Your assertion is that the vast majority of people who've died of COVID were at death's door already, therefore while technically COVID might have killed them they would have died shortly anyway so it's not legitimate to count their deaths. While that's a horrid callous view of life, let's accept it for the purposes of discussion.
If that was the case, then many of the people who were going to die in May, June, July.... died in March and April instead. And if that was the case, and COVID caused no "additional" deaths that wouldn't have happened anyway, then we would see a reduction in deaths in June, July, Aug... from our national baseline. After all, a bunch people who were going to die in those months already died, according to you. Easily tested hypothesis, that's how the scientific method works. You are acquainted with it, aren't you?
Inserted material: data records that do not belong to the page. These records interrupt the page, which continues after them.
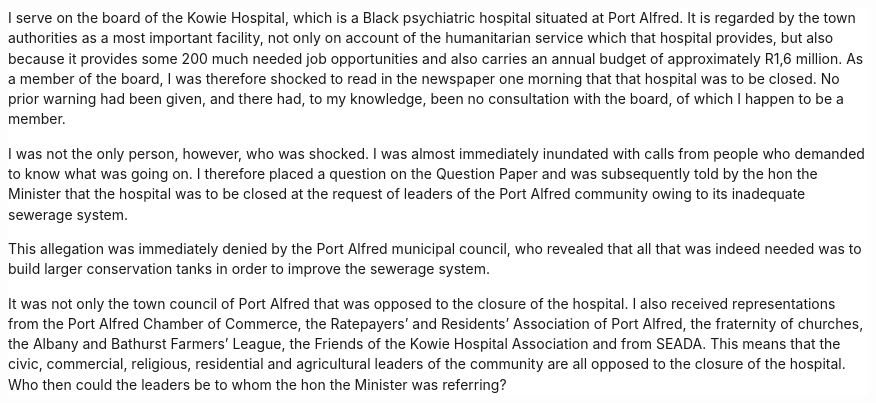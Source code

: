 <p>I serve on the board of the Kowie Hospital, which is a Black psychiatric hospital situated at Port Alfred. It is regarded by the town authorities as a most important facility, not only on account of the humanitarian service which that hospital provides, but also because it provides some 200 much needed job opportunities and also carries an annual budget of approximately R1,6 million. As a member of the board, I was therefore shocked to read in the newspaper one morning that that hospital was to be closed. No prior warning had been given, and there had, to my knowledge, been no consultation with the board, of which I happen to be a member.</p>

<p>I was not the only person, however, who was shocked. I was almost immediately inundated with calls from people who demanded to know what was going on. I therefore placed a question on the Question Paper and was subsequently told by the hon the Minister that the hospital was to be closed at the request of leaders of the Port Alfred community owing to its inadequate sewerage system.</p>

<p>This allegation was immediately denied by the Port Alfred municipal council, who revealed that all that was indeed needed was to build larger conservation tanks in order to improve the sewerage system.</p>

<p>It was not only the town council of Port Alfred that was opposed to the closure of the hospital. I also received representations from the Port Alfred Chamber of Commerce, the Ratepayers&#x2019; and Residents&#x2019; Association of Port Alfred, the fraternity of churches, the Albany and Bathurst Farmers&#x2019; League, the Friends of the Kowie Hospital Association and from SEADA. This means that the civic, commercial, religious, residential and agricultural leaders of the community are all opposed to the closure of the hospital. Who then could the leaders be to whom the hon the Minister was referring?</p>

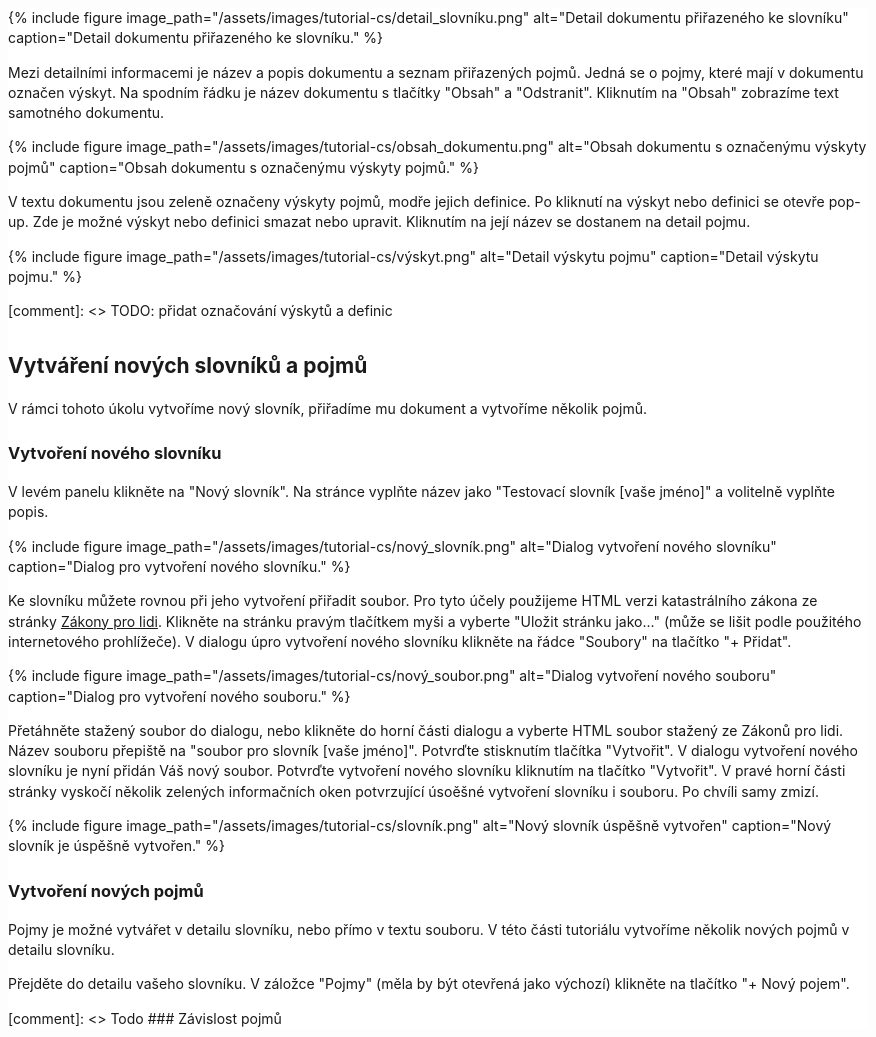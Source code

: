 {% include figure image_path="/assets/images/tutorial-cs/detail_slovníku.png" alt="Detail dokumentu přiřazeného ke slovníku" caption="Detail dokumentu přiřazeného ke slovníku." %}

Mezi detailními informacemi je název a popis dokumentu a seznam přiřazených pojmů. Jedná se o pojmy, které mají v dokumentu označen výskyt. Na spodním řádku je název dokumentu s tlačítky "Obsah" a "Odstranit". Kliknutím na "Obsah" zobrazíme text samotného dokumentu.

{% include figure image_path="/assets/images/tutorial-cs/obsah_dokumentu.png" alt="Obsah dokumentu s označenýmu výskyty pojmů" caption="Obsah dokumentu s označenýmu výskyty pojmů." %}

V textu dokumentu jsou zeleně označeny výskyty pojmů, modře jejich definice. Po kliknutí na výskyt nebo definici se otevře pop-up. Zde je možné výskyt nebo definici smazat nebo upravit. Kliknutím na její název se dostanem na detail pojmu.

{% include figure image_path="/assets/images/tutorial-cs/výskyt.png" alt="Detail výskytu pojmu" caption="Detail výskytu pojmu." %}

[comment]: <> TODO: přidat označování výskytů a definic

## Vytváření nových slovníků a pojmů

V rámci tohoto úkolu vytvoříme nový slovník, přiřadíme mu dokument a vytvoříme několik pojmů.

### Vytvoření nového slovníku

V levém panelu klikněte na "Nový slovník". Na stránce vyplňte název jako "Testovací slovník [vaše jméno]" a volitelně vyplňte popis.

{% include figure image_path="/assets/images/tutorial-cs/nový_slovník.png" alt="Dialog vytvoření nového slovníku" caption="Dialog pro vytvoření nového slovníku." %}

Ke slovníku můžete rovnou při jeho vytvoření přiřadit soubor. Pro tyto účely použijeme HTML verzi katastrálního zákona ze stránky [Zákony pro lidi](https://www.zakonyprolidi.cz/print/cs/2013-256/zneni-20210101.htm?sil=1). Klikněte na stránku pravým tlačítkem myši a vyberte "Uložit stránku jako..." (může se lišit podle použitého internetového prohlížeče). V dialogu úpro vytvoření nového slovníku klikněte na řádce "Soubory" na tlačítko "+ Přidat".

{% include figure image_path="/assets/images/tutorial-cs/nový_soubor.png" alt="Dialog vytvoření nového souboru" caption="Dialog pro vytvoření nového souboru." %}

Přetáhněte stažený soubor do dialogu, nebo klikněte do horní části dialogu a vyberte HTML soubor stažený ze Zákonů pro lidi. Název souboru přepiště na "soubor pro slovník [vaše jméno]". Potvrďte stisknutím tlačítka "Vytvořit". V dialogu vytvoření nového slovníku je nyní přidán Váš nový soubor. Potvrďte vytvoření nového slovníku kliknutím na tlačítko "Vytvořit". V pravé horní části stránky vyskočí několik zelených informačních oken potvrzující úsoěšné vytvoření slovníku i souboru. Po chvíli samy zmizí.

{% include figure image_path="/assets/images/tutorial-cs/slovník.png" alt="Nový slovník úspěšně vytvořen" caption="Nový slovník je úspěšně vytvořen." %}

### Vytvoření nových pojmů

Pojmy je možné vytvářet v detailu slovníku, nebo přímo v textu souboru. V této části tutoriálu vytvoříme několik nových pojmů v detailu slovníku.

Přejděte do detailu vašeho slovníku. V záložce "Pojmy" (měla by být otevřená jako výchozí) klikněte na tlačítko "+ Nový pojem".


[comment]: <> Todo ### Závislost pojmů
So what have the results been. Epidemiologists call any deaths above the baseline "excess deaths", the opposite of what we would see if your hypothesis was true. Turns out we've actually seen more excess deaths than reported COVID deaths (https://jamanetwork.com/journals/jama/fullarticle/2768086) and that's continued through time. In other words, we're actually under reporting COVID deaths, and we're most certainly not seeing a deficit in deaths you'd expect if something came along and wiped out all the "almost dead" as you're maintaining. And I'll be willing to bet a sizable donation to a nonprofit of the other's choice we'll continue to see excess deaths are rates far above the numbers you pulled out of your ass until we have a deployed vaccine. Care to put your money where your mouth is, after all it's all "obvious" to you isn't it?
I don't know what number that is, but I'm sure those doing the counting know. Why isn't it being very publicly and consistently being told to us as the total death rate is? If we are to move forward with some plan of action then that number is extremely important as to how aggressively we quarantine people and businesses. The mortality rate for healthy changes drastically when you throw out all the rest who were at elevated risk to begin with.
First we were told millions would die, then it was several hundred thousand, now it's 132K over a 4 month stretch and far less than half of those were otherwise healthy people. Probably 20 to 30K at most were healthy and not in a high risk category.
What I'm saying and to the point of the thread, that number does not warrant a national shutdown. Never did. I'll give them the benefit of the doubt with their initial decision to do so because there were so many unknowns. Several months later and a hell of alot more real data, it is painfully obvious that a continuing shutdown is unnecessary and brings more risk than the virus itself.